* [Exercise aim]:
Pictures appear among the records below and must be omitted. Repeat exactly the lines from the line with "constexpr void operator++(int);" to the line with "Тогда $ f \in", both included.

Given records: Begin

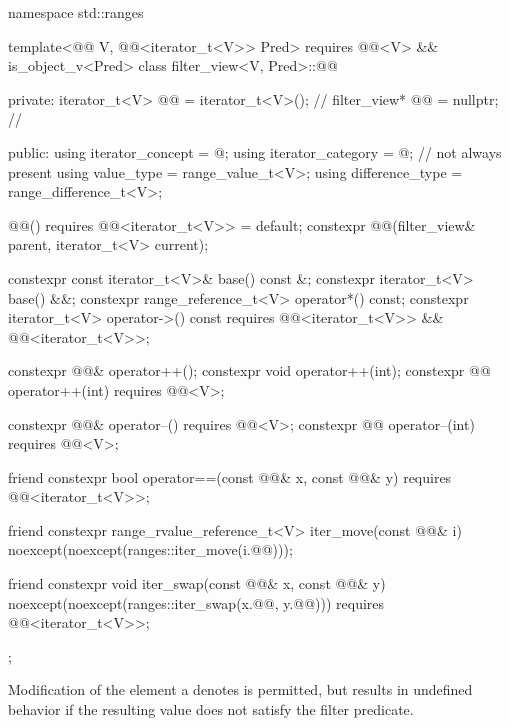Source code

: %
\begin{codeblock}
namespace std::ranges {
  template<@@ V, @@<iterator_t<V>> Pred>
    requires @@<V> && is_object_v<Pred>
  class filter_view<V, Pred>::@@ {
  private:
    iterator_t<V> @@ = iterator_t<V>();   // \expos
    filter_view* @@ = nullptr;             // \expos

  public:
    using iterator_concept  = @\seebelownc@;
    using iterator_category = @\seebelownc@;        // not always present
    using value_type        = range_value_t<V>;
    using difference_type   = range_difference_t<V>;

    @@() requires @@<iterator_t<V>> = default;
    constexpr @@(filter_view& parent, iterator_t<V> current);

    constexpr const iterator_t<V>& base() const &;
    constexpr iterator_t<V> base() &&;
    constexpr range_reference_t<V> operator*() const;
    constexpr iterator_t<V> operator->() const
      requires @@<iterator_t<V>> && @@<iterator_t<V>>;

    constexpr @@& operator++();
    constexpr void operator++(int);
    constexpr @@ operator++(int) requires @@<V>;

    constexpr @@& operator--() requires @@<V>;
    constexpr @@ operator--(int) requires @@<V>;

    friend constexpr bool operator==(const @@& x, const @@& y)
      requires @@<iterator_t<V>>;

    friend constexpr range_rvalue_reference_t<V> iter_move(const @@& i)
      noexcept(noexcept(ranges::iter_move(i.@@)));

    friend constexpr void iter_swap(const @@& x, const @@& y)
      noexcept(noexcept(ranges::iter_swap(x.@@, y.@@)))
      requires @@<iterator_t<V>>;
  };
}
\end{codeblock}

\pnum
Modification of the element a  denotes is
permitted, but results in undefined behavior if the resulting value does not
satisfy the filter predicate.


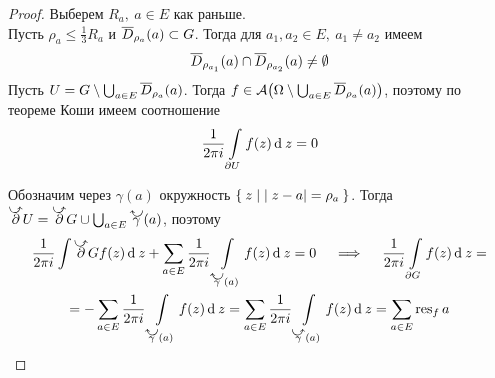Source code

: \begin{proof}
	Выберем $ R_a, ~ a \in E $ как раньше. \\
	Пусть $ \rho_a \le \frac13 R_a $ и $ \overline D_{\rho_a}(a) \subset G $. Тогда для $ a_1, a_2 \in E, ~ a_1 \ne a_2 $ имеем
	$$ \overline D_{\rho_{a_1}}(a) \cap \overline D_{\rho_{a_2}}(a) \ne \emptyset $$
	Пусть $ U = G \setminus \bigcup_{a \in E} \overline D_{\rho_a}(a) $.
	Тогда $ f \in \mathcal A \big( \Omega \setminus \bigcup_{a \in E} \overline D_{\rho_a}(a) \big) $, поэтому по теореме Коши имеем соотношение
	$$ \frac1{2\pi i} \int\limits_{\partial U} f(z) \operatorname{d}^{} z = 0 $$

	Обозначим через $ \gamma(a) $ окружность $ \Set{z \mid |z - a| = \rho_a} $. Тогда $ \curvedir \partial U = \curvedir \partial G \cup \bigcup_{a \in E} \curvedir[0] \gamma(a) $, поэтому
	\begin{multline*}
		\frac1{2\pi i} \int\limits{\curvedir\partial G} f(z) \di z + \sum_{a \in E} 	\frac1{2\pi i} \int\limits_{\curvedir[0]\gamma(a)} f(z) \di z = 0 \quad \implies \quad \frac1{2\pi i} \int\limits_{\partial G} f(z) \di z = \\
		= - \sum_{a \in E} \frac1{2\pi i} \int\limits_{\curvedir[0]\gamma(a)} f(z) \di z = \sum_{a \in E} \frac1{2\pi i} \int\limits_{\curvedir \gamma(a)} f(z) \di z = \sum_{a \in E} \res_f a
	\end{multline*}
\end{proof}
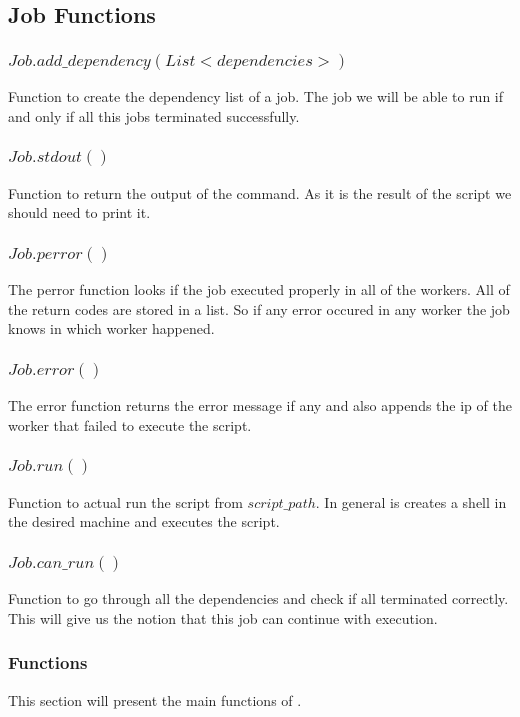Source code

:\subsection*{Job Functions}
\subsubsection*{$Job.add\_dependency(List <dependencies>)$}
Function to create the dependency list of a job. The job we will be
able to run if and only if all this jobs terminated successfully.
\subsubsection*{$Job.stdout()$}
Function to return the output of the command. As it is the result of the script we should need to print it.
\subsubsection*{$Job.perror()$}
The perror function looks if the job executed properly in all of the workers. All of the return codes are stored in a list. So if any error occured in any worker the job knows in which worker happened.
\subsubsection*{$Job.error()$}
The error function returns the error message if any and also appends the ip of the worker that failed to execute the script.
\subsubsection*{$Job.run()$}
Function to actual run the script from $script\_path$. In general is creates a shell in the desired machine
and executes the script.
\subsubsection*{$Job.can\_run()$}
Function to go through all the dependencies and check if all terminated correctly. This will give us the notion
that this job can continue with execution.

\subsubsection*{Functions}

This section will present the main functions of \lang{}.
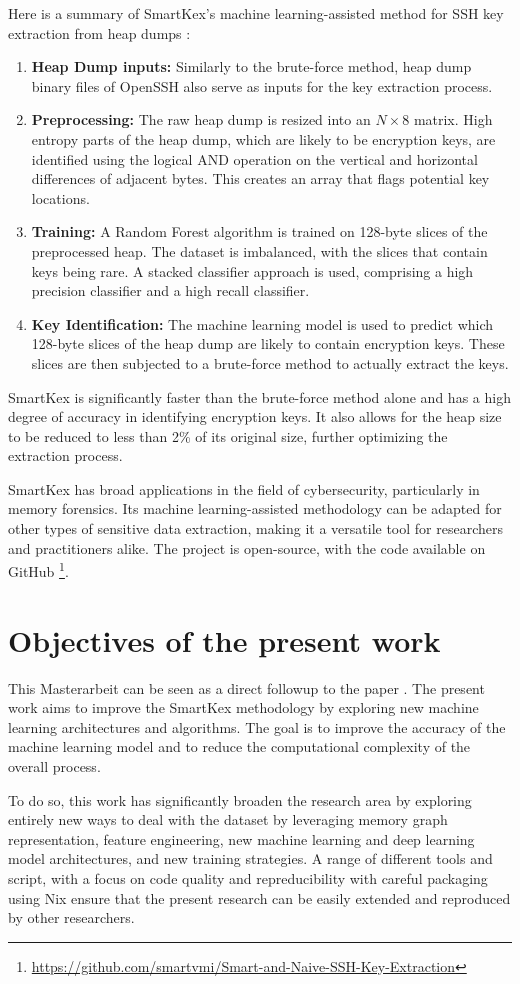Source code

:     Here is a summary of SmartKex's machine learning-assisted method for SSH key extraction from heap dumps \cite{SmartKex22}:

    \begin{enumerate}
        \item \textbf{Heap Dump inputs:} Similarly to the brute-force method, heap dump binary files of OpenSSH also serve as inputs for the key extraction process.
        \item \textbf{Preprocessing:} The raw heap dump is resized into an $N \times 8$ matrix. High entropy parts of the heap dump, which are likely to be encryption keys, are identified using the logical AND operation on the vertical and horizontal differences of adjacent bytes. This creates an array that flags potential key locations.
        \item \textbf{Training:} A Random Forest algorithm is trained on 128-byte slices of the preprocessed heap. The dataset is imbalanced, with the slices that contain keys being rare. A stacked classifier approach is used, comprising a high precision classifier and a high recall classifier.
        \item \textbf{Key Identification:} The machine learning model is used to predict which 128-byte slices of the heap dump are likely to contain encryption keys. These slices are then subjected to a brute-force method to actually extract the keys.
    \end{enumerate}
    
SmartKex is significantly faster than the brute-force method alone and has a high degree of accuracy in identifying encryption keys. It also allows for the heap size to be reduced to less than 2\% of its original size, further optimizing the extraction process.

SmartKex has broad applications in the field of cybersecurity, particularly in memory forensics. Its machine learning-assisted methodology can be adapted for other types of sensitive data extraction, making it a versatile tool for researchers and practitioners alike. The project is open-source, with the code available on GitHub \footnote{\url{https://github.com/smartvmi/Smart-and-Naive-SSH-Key-Extraction}}.

\section{Objectives of the present work}
This Masterarbeit can be seen as a direct followup to the paper . The present work aims to improve the SmartKex methodology by exploring new machine learning architectures and algorithms. The goal is to improve the accuracy of the machine learning model and to reduce the computational complexity of the overall process.

To do so, this work has significantly broaden the research area by exploring entirely new ways to deal with the dataset by leveraging memory graph representation, feature engineering, new machine learning and deep learning model architectures, and new training strategies. A range of different tools and script, with a focus on code quality and repreducibility with careful packaging using Nix ensure that the present research can be easily extended and reproduced by other researchers.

Given records: End

* [Written answer]:
    constexpr void operator++(int);
    constexpr @@ operator++(int) requires @@<V>;

    constexpr @@& operator--() requires @@<V>;
    constexpr @@ operator--(int) requires @@<V>;

    friend constexpr bool operator==(const @@& x, const @@& y)
      requires @@<iterator_t<V>>;

    friend constexpr range_rvalue_reference_t<V> iter_move(const @@& i)
      noexcept(noexcept(ranges::iter_move(i.@@)));

    friend constexpr void iter_swap(const @@& x, const @@& y)
      noexcept(noexcept(ranges::iter_swap(x.@@, y.@@)))
      requires @@<iterator_t<V>>;
  };
}
\end{codeblock}

\pnum
Modification of the element a  denotes is
permitted, but results in undefined behavior if the resulting value does not
satisfy the filter predicate.


Source code

: \begin{proof}
	Выберем $ R_a, ~ a \in E $ как раньше. \\
	Пусть $ \rho_a \le \frac13 R_a $ и $ \overline D_{\rho_a}(a) \subset G $. Тогда для $ a_1, a_2 \in E, ~ a_1 \ne a_2 $ имеем
	$$ \overline D_{\rho_{a_1}}(a) \cap \overline D_{\rho_{a_2}}(a) \ne \emptyset $$
	Пусть $ U = G \setminus \bigcup_{a \in E} \overline D_{\rho_a}(a) $.
	Тогда $ f \in \mathcal A \big( \Omega \setminus \bigcup_{a \in E} \overline D_{\rho_a}(a) \big) $, поэтому по теореме Коши имеем соотношение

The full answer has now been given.